Stored data entries
*** Block opens ***

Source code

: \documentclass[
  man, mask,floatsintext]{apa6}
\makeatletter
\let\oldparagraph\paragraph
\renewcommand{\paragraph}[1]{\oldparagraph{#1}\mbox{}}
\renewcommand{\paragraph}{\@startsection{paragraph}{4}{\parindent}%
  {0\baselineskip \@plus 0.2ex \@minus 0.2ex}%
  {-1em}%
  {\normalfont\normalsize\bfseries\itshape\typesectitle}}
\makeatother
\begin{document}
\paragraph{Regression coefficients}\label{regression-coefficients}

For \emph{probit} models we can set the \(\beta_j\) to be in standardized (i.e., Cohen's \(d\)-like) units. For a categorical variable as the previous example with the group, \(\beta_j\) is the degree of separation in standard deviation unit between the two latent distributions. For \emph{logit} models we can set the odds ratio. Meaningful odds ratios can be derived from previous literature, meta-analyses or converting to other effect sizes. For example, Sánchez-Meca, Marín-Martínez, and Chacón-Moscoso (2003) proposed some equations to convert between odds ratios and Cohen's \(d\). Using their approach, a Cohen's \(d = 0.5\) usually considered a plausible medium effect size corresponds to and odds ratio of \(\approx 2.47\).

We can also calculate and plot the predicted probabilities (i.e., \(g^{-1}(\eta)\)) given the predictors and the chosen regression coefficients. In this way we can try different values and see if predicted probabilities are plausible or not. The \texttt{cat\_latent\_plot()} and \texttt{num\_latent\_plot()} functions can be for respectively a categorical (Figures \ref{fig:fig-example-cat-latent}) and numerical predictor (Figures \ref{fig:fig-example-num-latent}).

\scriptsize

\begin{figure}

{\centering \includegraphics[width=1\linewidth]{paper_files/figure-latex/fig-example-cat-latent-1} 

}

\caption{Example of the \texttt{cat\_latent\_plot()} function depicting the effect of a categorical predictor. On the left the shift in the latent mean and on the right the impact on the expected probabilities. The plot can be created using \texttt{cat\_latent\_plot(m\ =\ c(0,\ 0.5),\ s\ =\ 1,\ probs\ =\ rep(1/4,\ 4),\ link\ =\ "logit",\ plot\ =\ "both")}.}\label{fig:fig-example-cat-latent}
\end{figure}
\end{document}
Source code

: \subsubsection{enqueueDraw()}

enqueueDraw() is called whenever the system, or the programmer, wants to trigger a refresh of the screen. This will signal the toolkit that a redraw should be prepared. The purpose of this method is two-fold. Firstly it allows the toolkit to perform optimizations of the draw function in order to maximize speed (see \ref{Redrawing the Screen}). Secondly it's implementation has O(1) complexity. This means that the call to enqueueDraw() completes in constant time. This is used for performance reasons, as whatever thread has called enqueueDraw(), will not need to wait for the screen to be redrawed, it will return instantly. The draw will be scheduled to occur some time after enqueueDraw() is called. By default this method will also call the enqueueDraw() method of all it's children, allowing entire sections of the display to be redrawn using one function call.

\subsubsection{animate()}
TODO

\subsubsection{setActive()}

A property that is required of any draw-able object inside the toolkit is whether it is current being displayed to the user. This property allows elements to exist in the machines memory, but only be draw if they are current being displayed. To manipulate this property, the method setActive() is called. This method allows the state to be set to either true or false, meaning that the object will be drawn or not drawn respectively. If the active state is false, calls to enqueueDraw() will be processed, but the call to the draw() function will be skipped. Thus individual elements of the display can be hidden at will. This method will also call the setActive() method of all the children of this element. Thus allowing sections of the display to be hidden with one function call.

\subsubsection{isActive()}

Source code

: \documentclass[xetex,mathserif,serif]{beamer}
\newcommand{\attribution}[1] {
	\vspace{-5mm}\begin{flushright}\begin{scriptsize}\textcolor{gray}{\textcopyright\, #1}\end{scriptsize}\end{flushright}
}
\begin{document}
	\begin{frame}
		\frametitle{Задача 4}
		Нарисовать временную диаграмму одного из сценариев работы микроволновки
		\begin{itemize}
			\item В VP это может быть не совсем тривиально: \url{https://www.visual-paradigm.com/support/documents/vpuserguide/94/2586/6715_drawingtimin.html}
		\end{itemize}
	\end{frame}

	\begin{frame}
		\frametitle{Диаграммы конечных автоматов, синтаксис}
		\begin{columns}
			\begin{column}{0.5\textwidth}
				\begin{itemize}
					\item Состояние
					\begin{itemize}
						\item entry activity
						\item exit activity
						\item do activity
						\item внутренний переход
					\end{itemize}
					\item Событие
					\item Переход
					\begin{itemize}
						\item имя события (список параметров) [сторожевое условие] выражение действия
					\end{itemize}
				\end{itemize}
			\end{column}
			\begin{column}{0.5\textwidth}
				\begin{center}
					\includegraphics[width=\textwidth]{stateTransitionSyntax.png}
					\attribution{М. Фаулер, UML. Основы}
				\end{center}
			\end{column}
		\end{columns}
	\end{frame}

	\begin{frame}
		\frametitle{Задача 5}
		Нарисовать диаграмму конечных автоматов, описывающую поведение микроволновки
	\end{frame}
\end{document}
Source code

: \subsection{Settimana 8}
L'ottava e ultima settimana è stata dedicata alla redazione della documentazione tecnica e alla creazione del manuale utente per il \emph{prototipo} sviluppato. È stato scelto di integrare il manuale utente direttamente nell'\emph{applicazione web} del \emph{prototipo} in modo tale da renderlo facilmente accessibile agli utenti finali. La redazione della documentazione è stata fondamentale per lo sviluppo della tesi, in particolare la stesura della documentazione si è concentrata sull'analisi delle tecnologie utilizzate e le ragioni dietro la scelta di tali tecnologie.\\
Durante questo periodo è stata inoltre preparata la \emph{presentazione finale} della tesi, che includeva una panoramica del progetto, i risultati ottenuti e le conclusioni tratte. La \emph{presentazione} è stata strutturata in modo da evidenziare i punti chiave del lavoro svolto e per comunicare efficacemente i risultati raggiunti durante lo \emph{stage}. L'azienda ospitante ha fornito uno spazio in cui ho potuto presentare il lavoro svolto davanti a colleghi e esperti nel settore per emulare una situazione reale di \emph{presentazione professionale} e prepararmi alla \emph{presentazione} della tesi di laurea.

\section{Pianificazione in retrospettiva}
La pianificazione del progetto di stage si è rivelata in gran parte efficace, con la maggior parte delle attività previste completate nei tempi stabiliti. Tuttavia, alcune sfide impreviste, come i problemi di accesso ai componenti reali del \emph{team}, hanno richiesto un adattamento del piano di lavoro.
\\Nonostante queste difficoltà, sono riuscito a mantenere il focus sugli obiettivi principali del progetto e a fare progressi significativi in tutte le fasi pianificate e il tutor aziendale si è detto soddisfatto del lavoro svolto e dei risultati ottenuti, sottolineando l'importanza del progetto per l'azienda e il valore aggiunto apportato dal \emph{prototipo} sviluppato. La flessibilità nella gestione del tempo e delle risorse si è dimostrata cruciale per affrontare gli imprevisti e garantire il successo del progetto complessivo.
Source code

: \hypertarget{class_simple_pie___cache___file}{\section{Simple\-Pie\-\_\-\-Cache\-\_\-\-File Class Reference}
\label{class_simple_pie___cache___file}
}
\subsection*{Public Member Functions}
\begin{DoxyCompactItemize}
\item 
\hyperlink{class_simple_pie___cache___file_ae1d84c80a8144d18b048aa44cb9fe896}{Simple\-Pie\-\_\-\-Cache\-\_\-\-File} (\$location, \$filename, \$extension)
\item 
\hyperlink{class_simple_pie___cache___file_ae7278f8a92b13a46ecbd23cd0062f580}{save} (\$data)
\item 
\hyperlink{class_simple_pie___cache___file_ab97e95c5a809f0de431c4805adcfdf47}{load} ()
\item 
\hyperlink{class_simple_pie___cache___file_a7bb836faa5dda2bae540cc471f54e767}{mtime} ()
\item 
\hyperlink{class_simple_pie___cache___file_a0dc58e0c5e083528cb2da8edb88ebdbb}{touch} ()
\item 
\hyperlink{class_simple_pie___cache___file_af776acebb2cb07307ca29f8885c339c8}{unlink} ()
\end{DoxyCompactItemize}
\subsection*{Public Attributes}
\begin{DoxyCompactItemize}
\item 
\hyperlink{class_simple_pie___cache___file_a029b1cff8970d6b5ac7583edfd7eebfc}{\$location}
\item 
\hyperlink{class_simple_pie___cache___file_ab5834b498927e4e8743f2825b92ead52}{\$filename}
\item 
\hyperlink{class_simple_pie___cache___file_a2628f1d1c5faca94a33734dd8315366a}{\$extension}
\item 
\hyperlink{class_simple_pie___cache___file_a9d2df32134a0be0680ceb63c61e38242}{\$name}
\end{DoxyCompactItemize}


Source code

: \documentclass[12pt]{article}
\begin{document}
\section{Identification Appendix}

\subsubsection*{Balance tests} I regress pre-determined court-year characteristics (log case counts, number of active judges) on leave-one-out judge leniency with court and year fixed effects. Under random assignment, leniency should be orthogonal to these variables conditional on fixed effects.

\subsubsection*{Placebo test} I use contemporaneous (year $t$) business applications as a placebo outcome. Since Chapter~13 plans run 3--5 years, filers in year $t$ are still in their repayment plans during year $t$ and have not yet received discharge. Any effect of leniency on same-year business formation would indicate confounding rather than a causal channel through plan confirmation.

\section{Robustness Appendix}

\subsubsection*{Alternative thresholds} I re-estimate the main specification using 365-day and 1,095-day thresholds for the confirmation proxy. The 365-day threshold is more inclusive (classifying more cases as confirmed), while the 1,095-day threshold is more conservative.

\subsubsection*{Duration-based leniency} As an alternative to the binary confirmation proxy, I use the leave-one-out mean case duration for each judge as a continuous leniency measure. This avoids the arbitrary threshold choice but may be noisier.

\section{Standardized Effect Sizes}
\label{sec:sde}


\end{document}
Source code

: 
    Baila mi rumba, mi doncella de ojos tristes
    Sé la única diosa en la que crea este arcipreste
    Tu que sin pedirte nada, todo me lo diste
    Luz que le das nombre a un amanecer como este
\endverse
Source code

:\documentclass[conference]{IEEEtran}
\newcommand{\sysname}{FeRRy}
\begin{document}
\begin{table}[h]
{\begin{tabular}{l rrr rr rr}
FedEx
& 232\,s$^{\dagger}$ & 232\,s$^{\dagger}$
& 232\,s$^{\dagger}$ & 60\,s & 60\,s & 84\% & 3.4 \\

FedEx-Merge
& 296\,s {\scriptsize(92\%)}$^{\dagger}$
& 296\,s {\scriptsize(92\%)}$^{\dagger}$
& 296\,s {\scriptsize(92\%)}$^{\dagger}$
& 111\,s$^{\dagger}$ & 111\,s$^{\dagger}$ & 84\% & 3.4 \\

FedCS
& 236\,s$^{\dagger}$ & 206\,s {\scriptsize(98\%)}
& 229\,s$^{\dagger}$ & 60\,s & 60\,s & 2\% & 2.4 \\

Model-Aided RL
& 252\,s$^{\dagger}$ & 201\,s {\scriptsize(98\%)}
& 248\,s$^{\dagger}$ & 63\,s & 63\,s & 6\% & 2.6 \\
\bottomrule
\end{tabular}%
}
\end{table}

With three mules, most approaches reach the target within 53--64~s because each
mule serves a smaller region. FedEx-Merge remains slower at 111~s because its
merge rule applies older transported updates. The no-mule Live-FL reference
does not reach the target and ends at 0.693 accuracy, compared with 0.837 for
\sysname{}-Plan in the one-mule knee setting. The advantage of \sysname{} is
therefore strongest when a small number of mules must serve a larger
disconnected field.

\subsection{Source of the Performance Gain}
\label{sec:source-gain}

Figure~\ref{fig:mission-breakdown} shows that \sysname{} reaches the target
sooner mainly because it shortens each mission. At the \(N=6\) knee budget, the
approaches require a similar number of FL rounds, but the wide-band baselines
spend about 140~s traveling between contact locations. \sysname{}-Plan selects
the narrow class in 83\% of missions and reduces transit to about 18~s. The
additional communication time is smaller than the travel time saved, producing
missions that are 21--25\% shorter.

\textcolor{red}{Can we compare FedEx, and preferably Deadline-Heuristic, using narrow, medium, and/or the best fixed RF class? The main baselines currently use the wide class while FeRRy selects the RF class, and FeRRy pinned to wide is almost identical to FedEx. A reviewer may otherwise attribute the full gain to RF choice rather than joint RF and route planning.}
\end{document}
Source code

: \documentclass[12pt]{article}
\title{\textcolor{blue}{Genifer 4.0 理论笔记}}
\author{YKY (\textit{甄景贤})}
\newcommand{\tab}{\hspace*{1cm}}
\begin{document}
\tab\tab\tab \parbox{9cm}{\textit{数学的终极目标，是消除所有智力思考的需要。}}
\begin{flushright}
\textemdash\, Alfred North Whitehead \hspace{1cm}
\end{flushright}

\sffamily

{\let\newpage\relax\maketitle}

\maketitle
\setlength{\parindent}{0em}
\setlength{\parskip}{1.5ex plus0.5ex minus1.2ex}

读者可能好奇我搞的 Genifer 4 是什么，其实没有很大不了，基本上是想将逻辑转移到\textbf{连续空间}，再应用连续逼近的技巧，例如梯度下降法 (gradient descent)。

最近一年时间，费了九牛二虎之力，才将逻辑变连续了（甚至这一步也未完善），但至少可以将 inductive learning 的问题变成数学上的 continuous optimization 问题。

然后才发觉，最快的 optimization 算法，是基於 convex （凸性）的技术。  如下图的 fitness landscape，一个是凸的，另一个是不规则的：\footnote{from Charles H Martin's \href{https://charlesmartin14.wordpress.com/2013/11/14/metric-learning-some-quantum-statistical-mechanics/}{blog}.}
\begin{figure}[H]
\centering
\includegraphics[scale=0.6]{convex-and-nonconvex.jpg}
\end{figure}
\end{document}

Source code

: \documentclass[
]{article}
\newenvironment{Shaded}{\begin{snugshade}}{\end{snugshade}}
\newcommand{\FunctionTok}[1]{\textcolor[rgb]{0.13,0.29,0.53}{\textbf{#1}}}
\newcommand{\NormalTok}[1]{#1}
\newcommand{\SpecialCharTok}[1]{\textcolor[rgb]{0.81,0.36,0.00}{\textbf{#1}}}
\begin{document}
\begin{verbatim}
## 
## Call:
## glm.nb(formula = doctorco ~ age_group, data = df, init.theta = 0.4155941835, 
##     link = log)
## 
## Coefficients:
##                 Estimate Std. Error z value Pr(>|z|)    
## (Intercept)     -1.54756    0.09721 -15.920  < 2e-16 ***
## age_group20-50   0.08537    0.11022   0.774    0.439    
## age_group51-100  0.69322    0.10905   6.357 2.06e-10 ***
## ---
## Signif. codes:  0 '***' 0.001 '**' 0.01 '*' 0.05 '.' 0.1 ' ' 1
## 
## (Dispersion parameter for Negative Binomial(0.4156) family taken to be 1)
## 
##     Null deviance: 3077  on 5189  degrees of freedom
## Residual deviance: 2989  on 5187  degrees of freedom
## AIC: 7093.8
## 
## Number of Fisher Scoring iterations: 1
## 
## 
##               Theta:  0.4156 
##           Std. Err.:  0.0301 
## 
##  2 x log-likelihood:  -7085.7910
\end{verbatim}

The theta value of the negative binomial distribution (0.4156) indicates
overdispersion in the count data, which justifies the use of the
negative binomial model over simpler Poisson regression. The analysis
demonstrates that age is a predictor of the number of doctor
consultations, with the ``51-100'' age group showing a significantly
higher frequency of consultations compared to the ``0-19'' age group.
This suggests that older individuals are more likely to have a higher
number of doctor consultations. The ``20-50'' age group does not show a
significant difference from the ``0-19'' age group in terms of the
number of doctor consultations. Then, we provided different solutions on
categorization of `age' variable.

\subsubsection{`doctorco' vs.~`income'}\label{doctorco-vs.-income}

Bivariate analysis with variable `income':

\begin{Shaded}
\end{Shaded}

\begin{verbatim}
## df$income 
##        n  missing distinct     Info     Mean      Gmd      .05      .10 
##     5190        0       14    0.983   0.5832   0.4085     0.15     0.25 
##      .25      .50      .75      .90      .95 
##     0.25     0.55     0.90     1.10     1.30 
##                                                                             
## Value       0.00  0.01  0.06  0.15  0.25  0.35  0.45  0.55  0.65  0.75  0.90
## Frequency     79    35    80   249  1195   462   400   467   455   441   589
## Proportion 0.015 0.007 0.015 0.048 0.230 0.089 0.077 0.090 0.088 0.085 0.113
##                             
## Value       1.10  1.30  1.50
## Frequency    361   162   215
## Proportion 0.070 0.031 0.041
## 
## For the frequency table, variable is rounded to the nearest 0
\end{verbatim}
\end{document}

*** Block closes ***

→ **EXERCISE REQUIREMENTS**: Reproduce every line above that contains the string "tabular".

→ **YOUR SOLUTION**:
{\begin{tabular}{l rrr rr rr}
\end{tabular}%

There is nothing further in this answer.